Of the six referendums held since then to protect abortion or the fetus, pro-abortionists have been a hit, including in conservative states such as Kansas, Kentucky, Montana and Ohio on Tuesday. While this thorny debate is still electrifying American society, the Supreme Court recently announced that it would rule by the end of 2024 on the issue of the use of the abortion pill, thus coinciding with the deadlines of the elections.

The Opioid Crisis

This synthetic powder, the leading cause of death among 18-49 year olds, is responsible for two-thirds of the 110,000 overdose deaths in the federal state in 2022 oasisamuel / stock.adobe.com

While it remains below the peak reached in 2017, the number of deaths due to the opioid crisis in the United States has started to rise again in 2023, in particular due to the proliferation of a new type of drug fifty times more powerful than heroin and a hundred times stronger than morphine: fentanyl has become the bête noire of public authorities, supplanting all other drugs produced by drug traffickers in just a few years. This synthetic powder, the leading cause of death among 18-49 year olds, is responsible for two-thirds of the 110,000 overdose deaths in the federal state in 2022. That same year, authorities seized enough fentanyl to kill the entire U.S. population. A total of 150,000 Americans died from fentanyl-related overdoses, leading Republican presidential candidate Nikki Haley to declare that the drug "killed more Americans than the wars in Iraq, Vietnam and Afghanistan" (a correct statement, since the three wars combined caused the deaths of 65,000 Americans, according to the New York Times).

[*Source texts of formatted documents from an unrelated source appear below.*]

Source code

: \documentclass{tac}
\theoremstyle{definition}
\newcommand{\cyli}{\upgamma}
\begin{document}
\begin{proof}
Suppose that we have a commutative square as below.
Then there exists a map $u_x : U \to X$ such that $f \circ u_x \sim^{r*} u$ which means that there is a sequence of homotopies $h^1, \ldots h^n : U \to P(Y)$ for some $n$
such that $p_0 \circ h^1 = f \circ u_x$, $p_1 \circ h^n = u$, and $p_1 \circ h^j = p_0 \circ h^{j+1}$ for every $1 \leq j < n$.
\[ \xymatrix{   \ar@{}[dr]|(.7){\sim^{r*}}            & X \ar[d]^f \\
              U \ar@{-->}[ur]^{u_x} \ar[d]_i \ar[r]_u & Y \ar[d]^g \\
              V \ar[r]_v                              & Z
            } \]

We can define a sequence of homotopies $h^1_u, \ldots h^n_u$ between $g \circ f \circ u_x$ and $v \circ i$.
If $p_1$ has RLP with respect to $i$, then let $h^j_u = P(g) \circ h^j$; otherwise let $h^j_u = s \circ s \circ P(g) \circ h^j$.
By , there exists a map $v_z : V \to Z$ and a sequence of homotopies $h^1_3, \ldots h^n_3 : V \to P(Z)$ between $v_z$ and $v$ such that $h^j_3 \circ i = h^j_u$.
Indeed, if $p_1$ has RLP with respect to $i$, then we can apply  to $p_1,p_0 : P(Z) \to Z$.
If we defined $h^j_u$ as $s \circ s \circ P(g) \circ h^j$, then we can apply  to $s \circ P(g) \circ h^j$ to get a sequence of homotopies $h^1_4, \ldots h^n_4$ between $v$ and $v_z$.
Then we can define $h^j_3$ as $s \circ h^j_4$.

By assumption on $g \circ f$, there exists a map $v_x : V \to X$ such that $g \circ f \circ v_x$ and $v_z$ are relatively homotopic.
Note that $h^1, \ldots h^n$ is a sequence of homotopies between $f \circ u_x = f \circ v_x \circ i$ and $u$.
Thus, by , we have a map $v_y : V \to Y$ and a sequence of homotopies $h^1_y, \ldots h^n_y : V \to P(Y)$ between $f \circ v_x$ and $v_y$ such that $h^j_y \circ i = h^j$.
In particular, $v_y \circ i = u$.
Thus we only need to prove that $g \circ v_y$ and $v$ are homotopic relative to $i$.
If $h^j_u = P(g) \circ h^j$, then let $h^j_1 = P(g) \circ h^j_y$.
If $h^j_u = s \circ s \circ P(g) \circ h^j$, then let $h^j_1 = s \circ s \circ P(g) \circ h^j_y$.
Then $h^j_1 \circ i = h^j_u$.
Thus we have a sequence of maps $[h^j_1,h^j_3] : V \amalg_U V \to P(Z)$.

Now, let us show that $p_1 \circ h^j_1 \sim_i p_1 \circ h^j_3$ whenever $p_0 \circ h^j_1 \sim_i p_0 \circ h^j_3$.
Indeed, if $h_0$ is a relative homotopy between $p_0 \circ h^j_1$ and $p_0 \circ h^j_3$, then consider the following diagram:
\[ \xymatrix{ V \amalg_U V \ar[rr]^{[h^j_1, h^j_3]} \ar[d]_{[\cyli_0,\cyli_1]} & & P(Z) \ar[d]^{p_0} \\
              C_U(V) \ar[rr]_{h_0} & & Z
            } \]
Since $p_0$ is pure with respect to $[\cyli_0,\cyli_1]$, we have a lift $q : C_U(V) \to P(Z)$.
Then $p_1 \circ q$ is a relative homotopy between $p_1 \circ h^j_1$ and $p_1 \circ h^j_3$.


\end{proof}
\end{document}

The topic is likely to come up again on the sidelines of the election, as more than a quarter of Americans consider opioids and fentanyl to be the biggest threat to public health, ahead of obesity and guns, according to an August 2023 Axios-Ipsos poll. Joe Biden has announced that he wants to tackle the problem head-on by promising to tackle the entire production chain while encouraging the sale of Narcan, a nasal spray that helps prevent overdoses. For his part, Donald Trump has so far said little on the subject, a blind spot that his Republican opponents still in the race point out. Ron DeSantis, the governor of Florida running against Trump in the Republican primary, has repeatedly promised that he will send the U.S. military to Mexico to fight cartels.

Gun Violence

Students at Miguel Contreras Learning Center High School in Los Angeles protest in front of City Hall after leaving school to protest gun violence in the United States, May 31, 2022. LUCY NICHOLSON/REUTERS

The year 2023 marked a new record for gun violence in the United States with 656 shootings, despite a decline in the total number of gun deaths (nearly 19,000, compared to more than 20,000 the previous year, according to the census site Gun Violence Archives). The subject of gun ownership is once again likely to occupy a central place in political debates. At the state level, legislative reforms are multiplying, but are struggling to penetrate federal policy, which, in the face of a powerful arms industry lobby, is still resisting the adoption of measures that would apply to the whole country.

On the Democratic side, President Joe Biden has come out in favor of tightening gun safety measures, the so-called "red flag" laws, which temporarily confiscate a person's gun deemed threatening. His main opponent Donald Trump has claimed to be the "most pro-gun and second-amendment" president of the U.S. Constitution, which enshrines the right to bear arms, a position seconded by Ron DeSantis and Nikki Haley, who has rejected the current administration's position on the matter.